We still don't know, for example, whether the Kurds will have a veto on any new government decisions. The original document stipulated that two-thirds of voters in any three provinces could have a veto. The Kurds control three provinces in the north, two of which, the dominant Shia population say, contain only 500,000 people. This was one of the reasons why old Ayatollah Ali al-Sistani objected to last week's signing. Will the Shia community's 60 per cent of the entire Iraqi population be represented by a new government? Will they get three members of their faith into a five-man rotating presidency or one in a three-man presidency which yesterday's signing seemed to represent?

Iraqis have been puzzled by the clause allowing Iraqis two passports and the right of restitution of property if they had been exiled. Did this refer to opponents of Saddam or the tens of thousands of Jewish Iraqis driven from Baghdad more than four decades ago?

Were Israelis born in Baghdad to be given Iraqi passports and return? Why shouldn't they, I asked my Christian friend? Fair enough, he said. But would the Americans then support the return of Palestinians driven from their homes in what is now Israel in 1948?

In the end, the signing ceremony was pomp without much circumstance. Mr Bremer, the man who was supposed to be an expert in "counter-terrorism" and is reported as saying he will retire to "private life" on 30 June, sent a letter of congratulations to the 25 men and women. Then came the usual off-the-record briefings. We could expect more violence now the document had been signed. There would be an increase in attacks up to 30 June. It was the same old story: the better things are, the worse they get.

Excerpt from interim constitution

• The system of government in Iraq will be republican, federal, democratic, and pluralistic. Federalism will be based on geography, history, and the separation of powers and not on ethnicity or sect.

• The Iraqi Armed Forces will fall under the control of Iraq's civilian political leadership.

• Islam will be the official religion and will be considered a source of legislation.The law will respect the Islamic identity of the majority of the Iraqi people and guarantee freedom of religious belief and practice.

• Arabic and Kurdish will be the official languages.

• Equal rights: the people of Iraq are sovereign and free.
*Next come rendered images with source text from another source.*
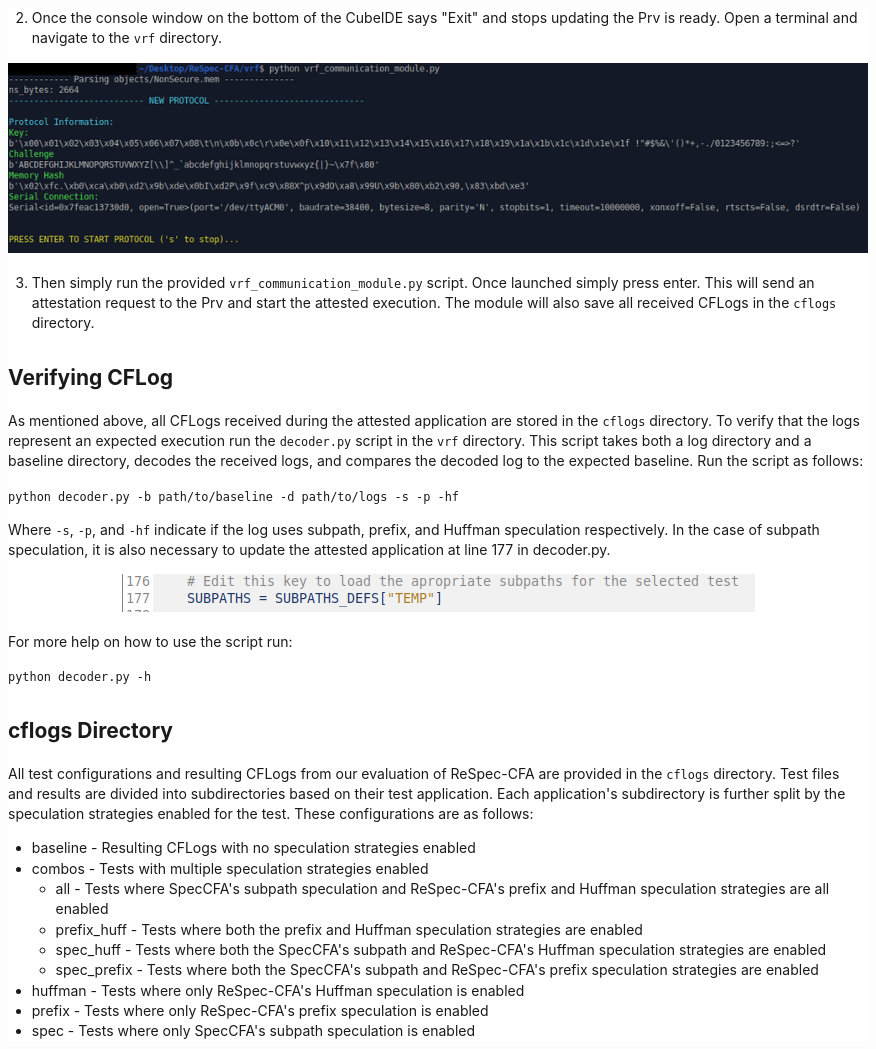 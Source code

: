 2. Once the console window on the bottom of the CubeIDE says "Exit" and stops updating the Prv is ready. Open a terminal and navigate to the `vrf` directory.

<p align="center"><img src="./imgs/run3_redacted.png"></p>

3. Then simply run the provided `vrf_communication_module.py` script. Once launched simply press enter. This will send an attestation request to the Prv and start the attested execution. The module will also save all received CFLogs in the `cflogs` directory. 

## Verifying CFLog 

As mentioned above, all CFLogs received during the attested application are stored in the `cflogs` directory. To verify that the logs represent an expected execution run the `decoder.py` script in the `vrf` directory. This script takes both a log directory and a baseline directory, decodes the received logs, and compares the decoded log to the expected baseline. Run the script as follows:

    python decoder.py -b path/to/baseline -d path/to/logs -s -p -hf

Where `-s`, `-p`, and `-hf` indicate if the log uses subpath, prefix, and Huffman speculation respectively. In the case of subpath speculation, it is also necessary to update the attested application at line 177 in decoder.py. 

<p align="center"><img src="./imgs/verify.png"></p>

For more help on how to use the script run:

    python decoder.py -h

## cflogs Directory

All test configurations and resulting CFLogs from our evaluation of ReSpec-CFA are provided in the `cflogs` directory. Test files and results are divided into subdirectories based on their test application. Each application's subdirectory is further split by the speculation strategies enabled for the test. These configurations are as follows:

* baseline - Resulting CFLogs with no speculation strategies enabled
* combos - Tests with multiple speculation strategies enabled
  * all - Tests where SpecCFA's subpath speculation and ReSpec-CFA's prefix and Huffman speculation strategies are all enabled
  * prefix_huff - Tests where both the prefix and Huffman speculation strategies are enabled
  * spec_huff - Tests where both the SpecCFA's subpath and ReSpec-CFA's Huffman speculation strategies are enabled 
  * spec_prefix - Tests where both the SpecCFA's subpath and ReSpec-CFA's prefix speculation strategies are enabled 
* huffman - Tests where only ReSpec-CFA's Huffman speculation is enabled 
* prefix - Tests where only ReSpec-CFA's prefix speculation is enabled 
* spec - Tests where only SpecCFA's subpath speculation is enabled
All Iraqis are equal in their rights and without regard to gender, nationality, religion, or ethnic origin and they are equal before the law.

• Those unjustly deprived of their citizenship by previous Iraqi regimes will have the right to reclaim it.

• The government will respect the rights of the people, including the rights to freedom of thought, conscience, and expression; to assemble peaceably and to associate and organise freely; to justice; to a fair, speedy, and open trial and to the presumption of innocence; to vote in free, fair, competitive and periodic elections; to file grievances against officials when these rights have been violated.